La sclérose latérale amyotrophique (SLA), aussi connue sous le nom de maladie de Charcot, est une maladie neurodégénérative grave. Cette pathologie se traduit par une paralysie progressive des muscles dits volontaires (ils peuvent être contrôlés consciemment par le système nerveux central). Plus précisément, la sclérose latérale amyotrophique est due à la mort progressive des motoneurones, les cellules nerveuses qui dirigent et contrôlent les muscles volontaires. La SLA touche également la phonation (production de la voix et du langage articulé) et la déglutition. A ce jour, la maladie est incurable et l’espérance de vie d’un patient se situe entre 3 à 5 ans (évolution moyenne).
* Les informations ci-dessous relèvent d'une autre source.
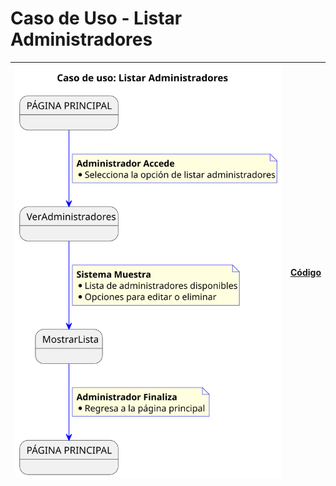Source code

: # Caso de Uso - Listar Administradores

|![Diagrama de Clases](/documentos/imagenes/casos_de_uso/administrador/listar_administradores.svg)|[Código](/casos_de_uso/casos_de_uso/administrador/listar_administradores/listar_administradores.puml)|
|---|---|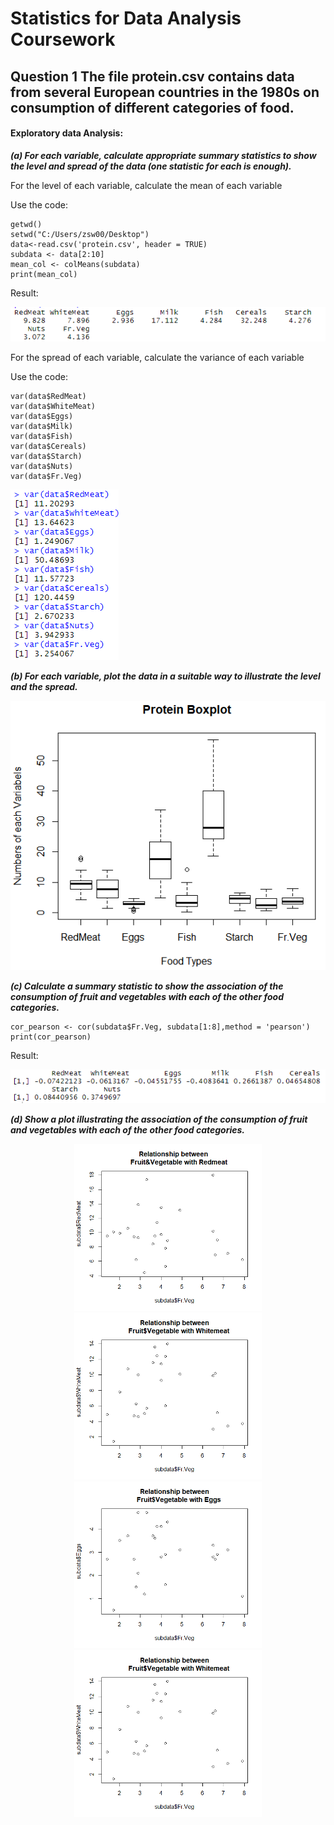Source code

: # Statistics for Data Analysis Coursework
## Question 1   The file protein.csv contains data from several European countries in the 1980s on consumption of different categories of food.

#### Exploratory data Analysis:

***(a) For each variable, calculate appropriate summary statistics to show the level and spread of the data (one statistic for each is enough).***

For the level of each variable, calculate the mean of each variable 

Use the code:
    
    getwd()
    setwd("C:/Users/zsw00/Desktop")
    data<-read.csv('protein.csv', header = TRUE)
    subdata <- data[2:10]
    mean_col <- colMeans(subdata)
    print(mean_col)

Result:

![](https://github.com/ARTHURCHOU/100Days-Practices/blob/master/png1.png)

For the spread of each variable, calculate the variance of each variable

Use the code: 
    
    var(data$RedMeat)
    var(data$WhiteMeat)
    var(data$Eggs)
    var(data$Milk)
    var(data$Fish)
    var(data$Cereals)
    var(data$Starch)
    var(data$Nuts)
    var(data$Fr.Veg)

![](https://github.com/ARTHURCHOU/100Days-Practices/blob/master/png2.png)

***(b)	For each variable, plot the data in a suitable way to illustrate the level and the spread.***

![](https://github.com/ARTHURCHOU/100Days-Practices/blob/master/png3.png)

***(c)	Calculate a summary statistic to show the association of the consumption of fruit and vegetables with each of the other food categories.***

    cor_pearson <- cor(subdata$Fr.Veg, subdata[1:8],method = 'pearson')
    print(cor_pearson)

Result:

![](https://github.com/ARTHURCHOU/100Days-Practices/blob/master/png4.png)


***(d)	Show a plot illustrating the association of the consumption of fruit and vegetables with each of the other food categories.***

<center class="half">
    <img src="https://github.com/ARTHURCHOU/100Days-Practices/blob/master/png5.png" width="300"/>
    <img src="https://github.com/ARTHURCHOU/100Days-Practices/blob/master/png6.png" width="300"/>
</center>

<center class="half">
    <img src="https://github.com/ARTHURCHOU/100Days-Practices/blob/master/png7.png" width="300"/>
    <img src="https://github.com/ARTHURCHOU/100Days-Practices/blob/master/png6.png" width="300"/>
</center>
Maladie de Charcot : des patients résilients

Selon le Larousse, la résilience se définit comme l”aptitude d'un individu à se construire et à vivre de manière satisfaisante en dépit de circonstances traumatiques.” Toutes les personnes atteintes de SLA que nous avons interrogées ont évoqué la résilience comme étant l’une des clefs pour continuer de vivre sereinement avec la maladie. “Vous pouvez surmonter toutes les difficultés et trouver la résilience nécessaire pour construire une vie différente. Différente mais belle !” témoigne Lionel, 36 ans. Pone, ancien rappeur de la Fonky Family évoque également ce point : “l'acceptation est la clé. Sans elle, aucun conseil ou technique ne peut être bénéfique.” Un message d’espoir transmis par ces hommes et ces femmes qui force l’admiration.

SLA : anticiper le handicap car il s’impose à vous

Les premiers symptômes de la maladie de Charcot peuvent être différents selon les formes de la pathologie. Certains patients vont remarquer des difficultés à articuler ou à déglutir, d’autres auront une faiblesse et une gêne au niveau d’un bras, d’une jambe ou d’une main. La maladie s’intensifie progressivement. Une recherche suédoise récente vient comme un espoir sur le dépistage précoce de la maladie. Selon l'étude, une simple prise de sang permettrait de poser un diagnostic en mesurant les neurofilaments présents dans le sang et dans le liquide céphalo-rachidien.

L’atteinte attaque de plus en plus de muscles et, à un stage avancée, atteint les muscles respiratoires. Selon Michel, 54 ans, atteint par la maladie de Charcot : “il est essentiel d’accepter la maladie, de se faire aider, d’anticiper et d’organiser sa vie en fonction de l’avancement de la SLA.” William quant à lui conseille aux autres patients d’anticiper le handicap car il s’impose malgré vous. Même son de cloche pour Lionel : “Mon seul conseil au sujet de cette maladie, c’est d’anticiper. Même si c’est très difficile de s’imaginer encore moins autonome qu’aujourd’hui, c’est un exercice absolument nécessaire sous peine de gros problèmes.” Quant à Karine Brailly, elle a ré-organisé sa vie : “Peu à peu, j’ai planifié mes journées en fonction de ma fatigue.” Des conseils précieux qu’ils donnent aux autres malades via notamment les groupes de patients sur les réseaux sociaux.